Task to complete: What is needed is an exact copy of the lines in the listing below, from the one with "대한 관념을 형성했습니다." up to and including the one with "김현준 대표는 고등학교 진학 과정에서도 남다른 선택과 경험을 쌓았습니다.", with no other lines.

-=-=-

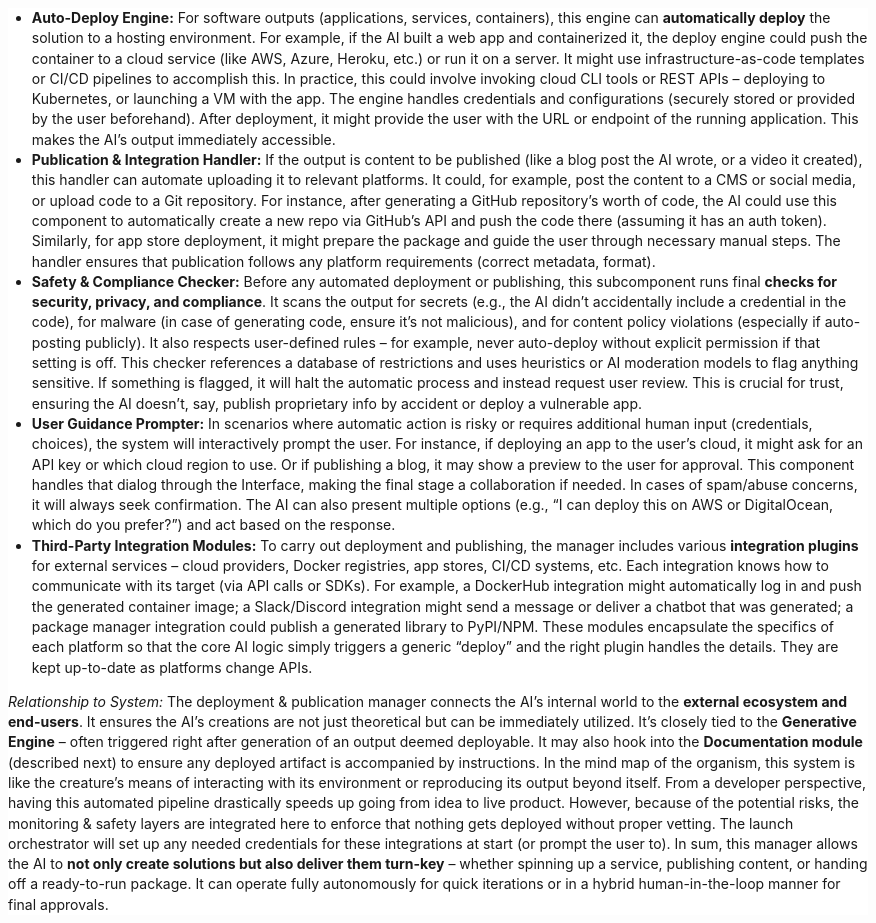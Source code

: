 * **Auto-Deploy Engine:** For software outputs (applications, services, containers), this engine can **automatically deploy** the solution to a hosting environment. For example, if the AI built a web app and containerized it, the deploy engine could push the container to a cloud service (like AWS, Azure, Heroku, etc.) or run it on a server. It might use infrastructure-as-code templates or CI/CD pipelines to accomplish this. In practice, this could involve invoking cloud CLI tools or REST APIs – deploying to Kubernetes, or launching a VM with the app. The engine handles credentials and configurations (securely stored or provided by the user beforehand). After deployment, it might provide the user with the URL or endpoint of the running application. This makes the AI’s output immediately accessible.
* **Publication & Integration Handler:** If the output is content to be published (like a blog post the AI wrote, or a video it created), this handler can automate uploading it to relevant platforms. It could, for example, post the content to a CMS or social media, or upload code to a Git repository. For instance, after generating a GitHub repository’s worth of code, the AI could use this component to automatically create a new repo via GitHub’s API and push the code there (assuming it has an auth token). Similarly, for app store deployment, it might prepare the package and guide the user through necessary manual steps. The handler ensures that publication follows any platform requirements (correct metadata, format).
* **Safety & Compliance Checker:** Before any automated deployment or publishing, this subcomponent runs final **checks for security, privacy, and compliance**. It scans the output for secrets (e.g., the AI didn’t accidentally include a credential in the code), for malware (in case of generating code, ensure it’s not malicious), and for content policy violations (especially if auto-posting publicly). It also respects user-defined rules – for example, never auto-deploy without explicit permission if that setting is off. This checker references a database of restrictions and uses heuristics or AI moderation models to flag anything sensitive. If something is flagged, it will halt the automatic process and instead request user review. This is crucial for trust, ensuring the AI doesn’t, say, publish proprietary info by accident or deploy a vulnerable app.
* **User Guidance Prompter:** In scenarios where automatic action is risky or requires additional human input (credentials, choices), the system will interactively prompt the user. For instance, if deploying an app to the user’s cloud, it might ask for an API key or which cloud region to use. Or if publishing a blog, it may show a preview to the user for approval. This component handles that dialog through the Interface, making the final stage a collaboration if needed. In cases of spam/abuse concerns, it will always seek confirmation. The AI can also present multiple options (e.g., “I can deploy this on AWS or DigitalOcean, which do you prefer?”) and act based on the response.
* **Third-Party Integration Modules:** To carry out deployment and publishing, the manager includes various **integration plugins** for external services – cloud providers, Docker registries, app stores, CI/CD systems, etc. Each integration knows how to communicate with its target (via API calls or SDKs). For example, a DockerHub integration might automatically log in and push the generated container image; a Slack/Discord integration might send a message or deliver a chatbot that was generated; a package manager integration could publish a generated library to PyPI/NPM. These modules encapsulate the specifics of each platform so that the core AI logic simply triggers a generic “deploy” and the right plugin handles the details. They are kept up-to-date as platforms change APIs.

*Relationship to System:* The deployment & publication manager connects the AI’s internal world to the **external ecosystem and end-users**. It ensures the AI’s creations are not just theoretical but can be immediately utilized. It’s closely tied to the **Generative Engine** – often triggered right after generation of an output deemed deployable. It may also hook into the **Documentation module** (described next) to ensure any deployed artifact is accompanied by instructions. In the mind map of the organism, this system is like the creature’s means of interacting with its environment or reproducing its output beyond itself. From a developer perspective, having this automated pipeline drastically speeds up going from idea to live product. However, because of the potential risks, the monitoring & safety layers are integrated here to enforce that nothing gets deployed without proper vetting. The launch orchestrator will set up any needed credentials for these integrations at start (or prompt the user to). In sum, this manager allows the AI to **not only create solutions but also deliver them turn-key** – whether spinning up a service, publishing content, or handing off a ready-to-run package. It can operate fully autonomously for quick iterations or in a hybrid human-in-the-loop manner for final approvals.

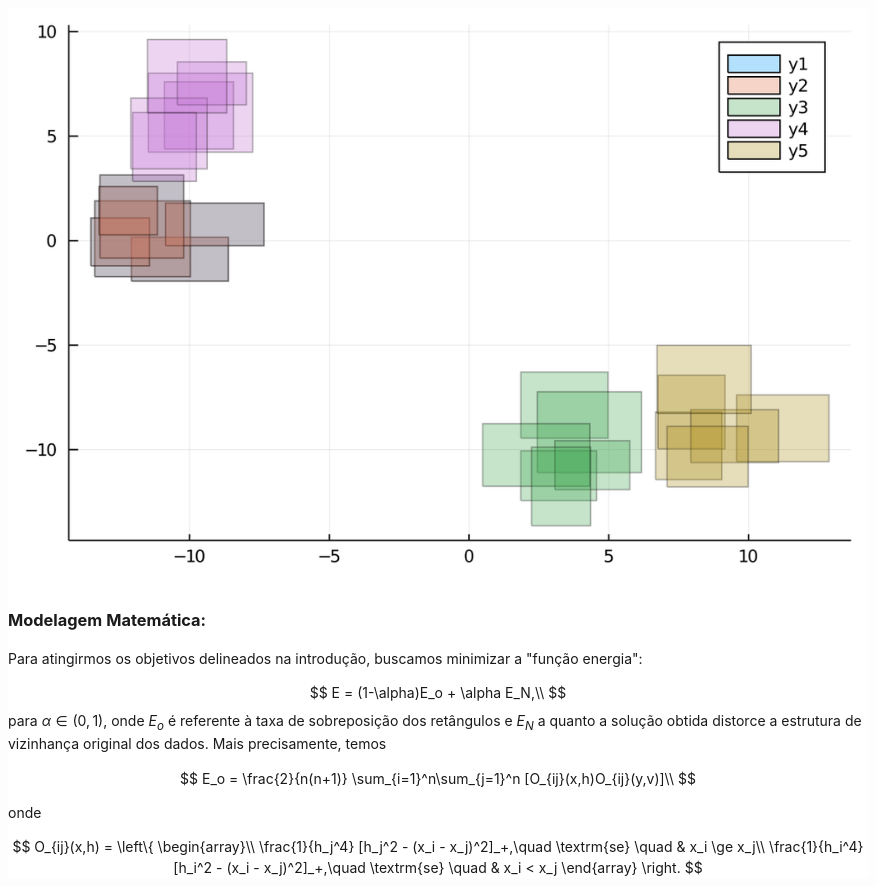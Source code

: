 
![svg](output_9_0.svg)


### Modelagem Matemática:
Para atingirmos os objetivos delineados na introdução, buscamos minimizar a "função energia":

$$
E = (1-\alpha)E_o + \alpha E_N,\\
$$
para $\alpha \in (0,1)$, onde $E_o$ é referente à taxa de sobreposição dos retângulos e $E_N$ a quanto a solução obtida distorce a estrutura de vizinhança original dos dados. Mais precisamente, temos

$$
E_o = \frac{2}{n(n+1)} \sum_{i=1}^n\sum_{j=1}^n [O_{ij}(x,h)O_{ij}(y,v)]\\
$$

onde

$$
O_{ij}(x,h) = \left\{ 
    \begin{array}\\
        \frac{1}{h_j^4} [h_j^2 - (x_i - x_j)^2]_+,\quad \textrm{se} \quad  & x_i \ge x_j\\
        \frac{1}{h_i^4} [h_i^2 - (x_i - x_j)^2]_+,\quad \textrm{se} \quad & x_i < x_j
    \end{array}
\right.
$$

-=-=-

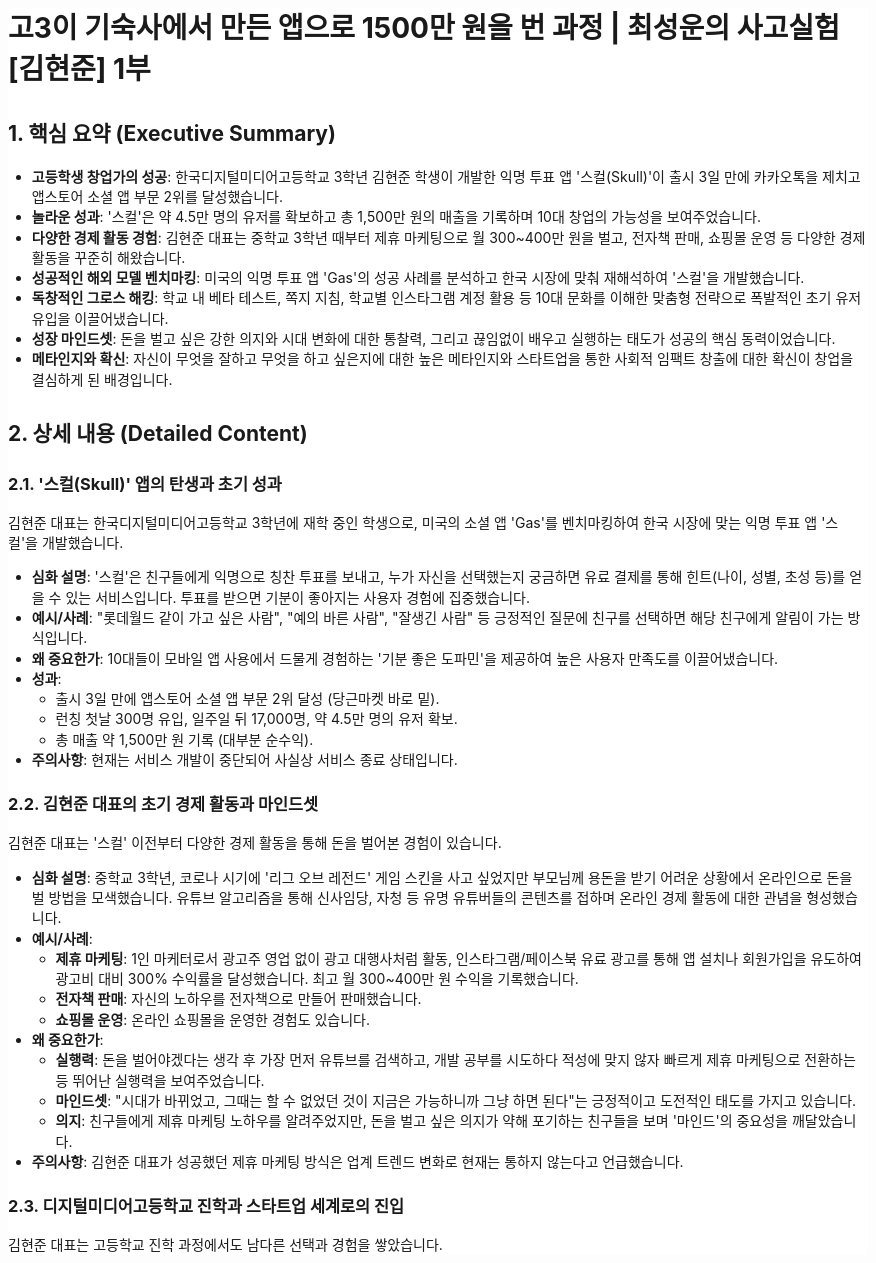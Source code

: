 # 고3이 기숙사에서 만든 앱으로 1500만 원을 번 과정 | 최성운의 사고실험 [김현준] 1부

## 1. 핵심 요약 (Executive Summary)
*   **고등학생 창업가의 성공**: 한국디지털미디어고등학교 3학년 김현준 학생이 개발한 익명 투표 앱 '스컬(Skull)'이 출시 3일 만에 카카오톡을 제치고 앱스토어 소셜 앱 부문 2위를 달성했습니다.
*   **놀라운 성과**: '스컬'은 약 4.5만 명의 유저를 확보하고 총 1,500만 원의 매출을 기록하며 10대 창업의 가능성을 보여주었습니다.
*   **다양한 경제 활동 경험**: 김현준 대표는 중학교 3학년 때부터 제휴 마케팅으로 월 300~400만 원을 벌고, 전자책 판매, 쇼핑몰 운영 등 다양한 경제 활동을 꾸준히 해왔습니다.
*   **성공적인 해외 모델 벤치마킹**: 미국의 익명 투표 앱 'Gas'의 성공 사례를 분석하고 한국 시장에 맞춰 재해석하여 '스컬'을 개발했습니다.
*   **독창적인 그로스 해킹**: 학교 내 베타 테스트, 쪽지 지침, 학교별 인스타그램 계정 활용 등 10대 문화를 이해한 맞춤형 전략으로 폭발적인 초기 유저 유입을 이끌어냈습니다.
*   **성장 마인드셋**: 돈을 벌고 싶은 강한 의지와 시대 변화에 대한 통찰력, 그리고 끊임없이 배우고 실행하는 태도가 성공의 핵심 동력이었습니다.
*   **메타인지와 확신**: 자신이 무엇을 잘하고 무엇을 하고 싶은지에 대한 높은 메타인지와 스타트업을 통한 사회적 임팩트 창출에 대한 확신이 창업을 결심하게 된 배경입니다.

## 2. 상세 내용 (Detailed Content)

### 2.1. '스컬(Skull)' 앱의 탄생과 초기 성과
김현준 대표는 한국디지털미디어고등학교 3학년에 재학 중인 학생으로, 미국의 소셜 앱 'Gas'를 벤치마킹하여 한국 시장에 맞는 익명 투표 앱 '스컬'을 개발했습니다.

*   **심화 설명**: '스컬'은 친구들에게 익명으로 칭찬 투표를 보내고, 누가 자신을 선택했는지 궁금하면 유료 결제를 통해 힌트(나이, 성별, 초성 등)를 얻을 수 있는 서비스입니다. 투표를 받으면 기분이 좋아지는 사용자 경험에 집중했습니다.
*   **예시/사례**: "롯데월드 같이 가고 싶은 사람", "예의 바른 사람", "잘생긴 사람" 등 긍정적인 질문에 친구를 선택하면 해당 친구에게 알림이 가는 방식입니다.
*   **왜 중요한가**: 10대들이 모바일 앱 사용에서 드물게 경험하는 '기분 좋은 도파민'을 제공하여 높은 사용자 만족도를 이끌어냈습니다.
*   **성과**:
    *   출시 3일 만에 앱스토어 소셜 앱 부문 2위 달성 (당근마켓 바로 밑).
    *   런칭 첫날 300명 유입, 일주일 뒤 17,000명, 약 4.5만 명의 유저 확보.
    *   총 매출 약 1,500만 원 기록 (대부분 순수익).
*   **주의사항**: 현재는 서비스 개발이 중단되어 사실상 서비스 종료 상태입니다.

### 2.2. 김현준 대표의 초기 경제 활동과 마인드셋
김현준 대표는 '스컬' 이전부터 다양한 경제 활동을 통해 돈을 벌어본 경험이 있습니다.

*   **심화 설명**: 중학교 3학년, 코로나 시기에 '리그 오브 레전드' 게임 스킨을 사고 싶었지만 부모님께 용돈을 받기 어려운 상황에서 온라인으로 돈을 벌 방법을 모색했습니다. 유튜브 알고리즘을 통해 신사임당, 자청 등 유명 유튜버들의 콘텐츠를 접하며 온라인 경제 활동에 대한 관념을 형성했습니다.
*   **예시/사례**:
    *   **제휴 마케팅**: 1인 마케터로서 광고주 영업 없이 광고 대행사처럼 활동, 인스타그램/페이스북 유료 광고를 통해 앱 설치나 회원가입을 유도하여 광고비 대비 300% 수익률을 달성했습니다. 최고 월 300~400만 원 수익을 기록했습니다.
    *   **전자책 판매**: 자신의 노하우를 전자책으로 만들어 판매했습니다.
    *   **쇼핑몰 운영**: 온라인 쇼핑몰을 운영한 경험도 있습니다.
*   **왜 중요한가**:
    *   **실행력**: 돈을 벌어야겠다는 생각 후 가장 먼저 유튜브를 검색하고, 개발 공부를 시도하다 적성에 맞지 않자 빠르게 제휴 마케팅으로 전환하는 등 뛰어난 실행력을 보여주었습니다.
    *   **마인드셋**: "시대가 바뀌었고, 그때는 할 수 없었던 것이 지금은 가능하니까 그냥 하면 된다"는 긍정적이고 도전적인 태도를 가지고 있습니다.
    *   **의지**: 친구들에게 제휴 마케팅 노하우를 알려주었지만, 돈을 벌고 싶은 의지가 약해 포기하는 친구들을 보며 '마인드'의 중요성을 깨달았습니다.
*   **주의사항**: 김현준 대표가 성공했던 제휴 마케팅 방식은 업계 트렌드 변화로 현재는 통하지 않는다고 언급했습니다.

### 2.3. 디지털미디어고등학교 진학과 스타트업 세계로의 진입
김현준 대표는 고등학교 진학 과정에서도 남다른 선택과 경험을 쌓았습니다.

-=-=-

Worked solution:
*   **심화 설명**: 중학교 3학년, 코로나 시기에 '리그 오브 레전드' 게임 스킨을 사고 싶었지만 부모님께 용돈을 받기 어려운 상황에서 온라인으로 돈을 벌 방법을 모색했습니다. 유튜브 알고리즘을 통해 신사임당, 자청 등 유명 유튜버들의 콘텐츠를 접하며 온라인 경제 활동에 대한 관념을 형성했습니다.
*   **예시/사례**:
    *   **제휴 마케팅**: 1인 마케터로서 광고주 영업 없이 광고 대행사처럼 활동, 인스타그램/페이스북 유료 광고를 통해 앱 설치나 회원가입을 유도하여 광고비 대비 300% 수익률을 달성했습니다. 최고 월 300~400만 원 수익을 기록했습니다.
    *   **전자책 판매**: 자신의 노하우를 전자책으로 만들어 판매했습니다.
    *   **쇼핑몰 운영**: 온라인 쇼핑몰을 운영한 경험도 있습니다.
*   **왜 중요한가**:
    *   **실행력**: 돈을 벌어야겠다는 생각 후 가장 먼저 유튜브를 검색하고, 개발 공부를 시도하다 적성에 맞지 않자 빠르게 제휴 마케팅으로 전환하는 등 뛰어난 실행력을 보여주었습니다.
    *   **마인드셋**: "시대가 바뀌었고, 그때는 할 수 없었던 것이 지금은 가능하니까 그냥 하면 된다"는 긍정적이고 도전적인 태도를 가지고 있습니다.
    *   **의지**: 친구들에게 제휴 마케팅 노하우를 알려주었지만, 돈을 벌고 싶은 의지가 약해 포기하는 친구들을 보며 '마인드'의 중요성을 깨달았습니다.
*   **주의사항**: 김현준 대표가 성공했던 제휴 마케팅 방식은 업계 트렌드 변화로 현재는 통하지 않는다고 언급했습니다.

### 2.3. 디지털미디어고등학교 진학과 스타트업 세계로의 진입
김현준 대표는 고등학교 진학 과정에서도 남다른 선택과 경험을 쌓았습니다.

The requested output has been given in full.